Great post over on the First Things blog by Jeremy Pierce, in which he examines the elements of a bad worship song. It’s tongue-in-cheek, of course, as his point relates to how these songs are often biblically based.
For my part, I loathe just about every single praise and worship tune I hear. It’s all saccharine: sweet and tasty, but the aftertaste is there to remind you that what you’ve just consumed is fake. P&W tunes operate out of an emotional construct, which is unsustainable in both human and spiritual relationships. My argument isn’t always with the content of these songs (often being very scriptural), but rather with the method of delivery and what one hopes to incite in the worshiper.
Any art involving words — if it is to have any lasting, enduring affect — must appeal primarily to the intellect. It should give you cause to pause, to relate, to grow, to ponder. It should be actualized. All too often, the point of P&W is to get you excited, to pump you up and get you going. And then what?
I say I loathe “just about” every P&W song I hear, because occasionally I run across a good one. The music I hear when I’m with a local young adults group always seems to fit the mood of Eucharistic Adoration, and is extremely well done.
I haven’t posted this quote by Flannery O’Connor in a while, but I’m always reminded of it when I encounter terrible Christian art:
The sorry religious novel comes about when the writer supposes that, because of his belief, he is somehow dispensed from the obligation to penetrate concrete reality…But the real novelist, the one with an instinct for what he is about, knows that he cannot approach the infinite directly, that he must penetrate the natural human world as it is.
UPDATE: My buddy (the newly-minted Br. Benedict — woohoo!) brings up a good point with the “me me me” theme so prevalent in P&W.
One of the places Jeremy Pierce’s satire falls short is that he doesn’t acknowledge the larger theological sense of what the “me/I/my, etc” means in the Psalms. When I pray the psalms — and I do, five times a day, as I promised my bishop I would — the “me” isn’t Josh Miller. “Me” isn’t even the original composer of the Psalm, in the traditional narrative sense.
The “me” we refer to when we pray the Psalms through a Christian context is Jesus Christ, addressing the Father. Thus, in my prayer, I unite with Christ as he unites with the Father. It becomes relational inasmuch as I incorporate myself into the mystery of my adopted sonship, through the Son Jesus Christ.

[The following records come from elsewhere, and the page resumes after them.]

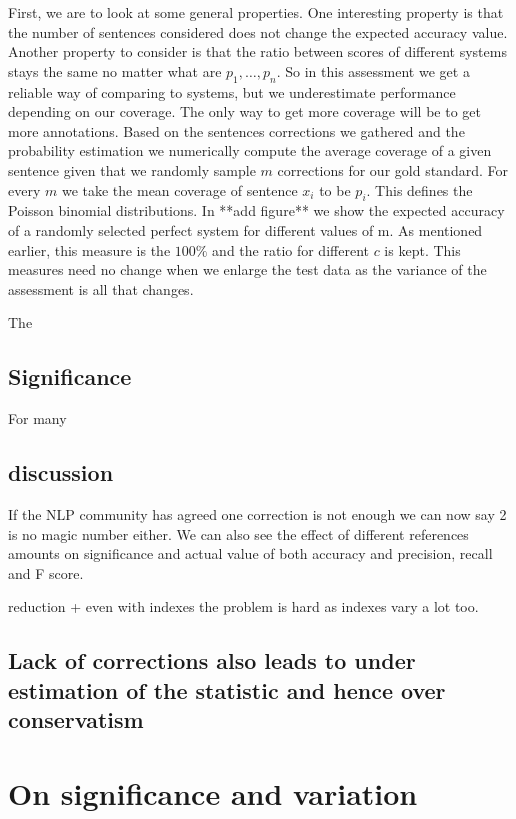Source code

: \documentclass[english]{article}
\begin{document}
First, we are to look at some general properties.
 One interesting property is that the number of sentences considered does not change the expected accuracy value.
 Another property to consider is that the ratio between scores of different systems stays the same no matter what are $p_1,\ldots,p_n$. So in this assessment we get a reliable way of comparing to systems, but we underestimate performance depending on our coverage. The only way to get more coverage will be to get more annotations.
Based on the sentences corrections we gathered and the probability estimation we numerically compute the average coverage of a given sentence given that we randomly sample $m$ corrections for our gold standard. For every $m$ we take the mean coverage of sentence $x_i$ to be $p_i$. This defines the Poisson binomial distributions. In {*}{*}add figure{*}{*} we show the expected accuracy of a randomly selected perfect system for different values of m. As mentioned earlier, this measure is the $100\%$ and the ratio for different $c$ is kept. This measures need no change when we enlarge the test data as the variance of the assessment is all that changes. 

The

\subsection{Significance}

For many 

\subsection{discussion}

If the NLP community has agreed one correction is not enough\cite{tetreault2008native}
we can now say 2 is no magic number either. We can also see the effect of different references amounts on significance and actual value of both accuracy and precision, recall and F score.

reduction + even with indexes the problem is hard as indexes vary
a lot too.

\subsection{Lack of corrections also leads to under estimation of the statistic
and hence over conservatism}

\section{On significance and variation}
\end{document}
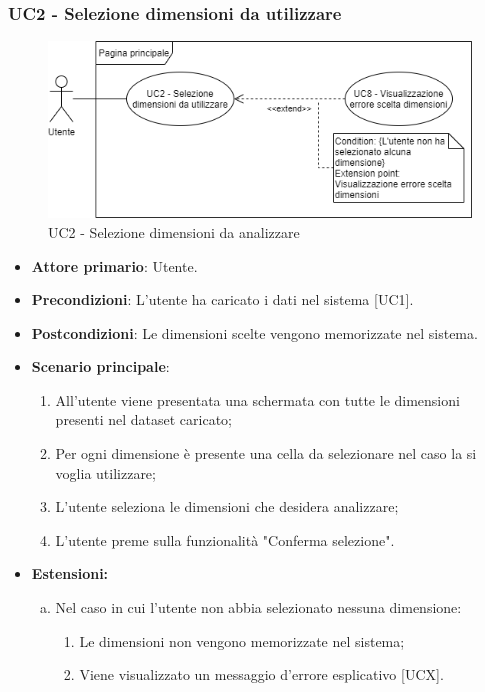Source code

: \subsubsection{UC2 - Selezione dimensioni da utilizzare}
\begin{figure}[h]
\includegraphics[width=\linewidth]{section/Images/UC2.png}
\centering
\caption{UC2 - Selezione dimensioni da analizzare}
\end{figure}
\begin{itemize}
	\item \textbf{Attore primario}: Utente.
	\item \textbf{Precondizioni}: L'utente ha caricato i dati nel sistema [UC1].
	\item \textbf{Postcondizioni}: Le dimensioni scelte vengono memorizzate nel sistema.
	\item \textbf{Scenario principale}:
		\begin{enumerate}
			\item All'utente viene presentata una schermata con tutte le dimensioni presenti nel dataset caricato;
			\item Per ogni dimensione è presente una cella da selezionare nel caso la si voglia utilizzare;
			\item L'utente seleziona le dimensioni che desidera analizzare;
			\item L'utente preme sulla funzionalità "Conferma selezione".
		\end{enumerate}
	\item \textbf{Estensioni:}
		\begin{enumerate}[(a)]
			\item Nel caso in cui l'utente non abbia selezionato nessuna dimensione:
			\begin{enumerate}[1.]
				\item Le dimensioni non vengono memorizzate nel sistema;
				\item Viene visualizzato un messaggio d'errore esplicativo [UCX].
			\end{enumerate}
		\end{enumerate}
\end{itemize}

In the end, then, the Psalm really isn’t about “me” even when it uses the term. It always points toward Jesus Christ, who points towards the Father.
In every good icon, notice where Mary’s hand leads. She’s the preeminent example of what it means to be Christian for a reason: it was never about her.
UPDATE (x2): Instead of simply providing negative examples, I thought I’d post a positive example of a song that might be considered P&W (in a gospel sense) which does precisely what these songs should do.
Unfortunately, not every songwriter is Bob Dylan, and not every songwriter is capable of crafting a work whose lyrics about God aren’t easily interchangeable with the word “baby.”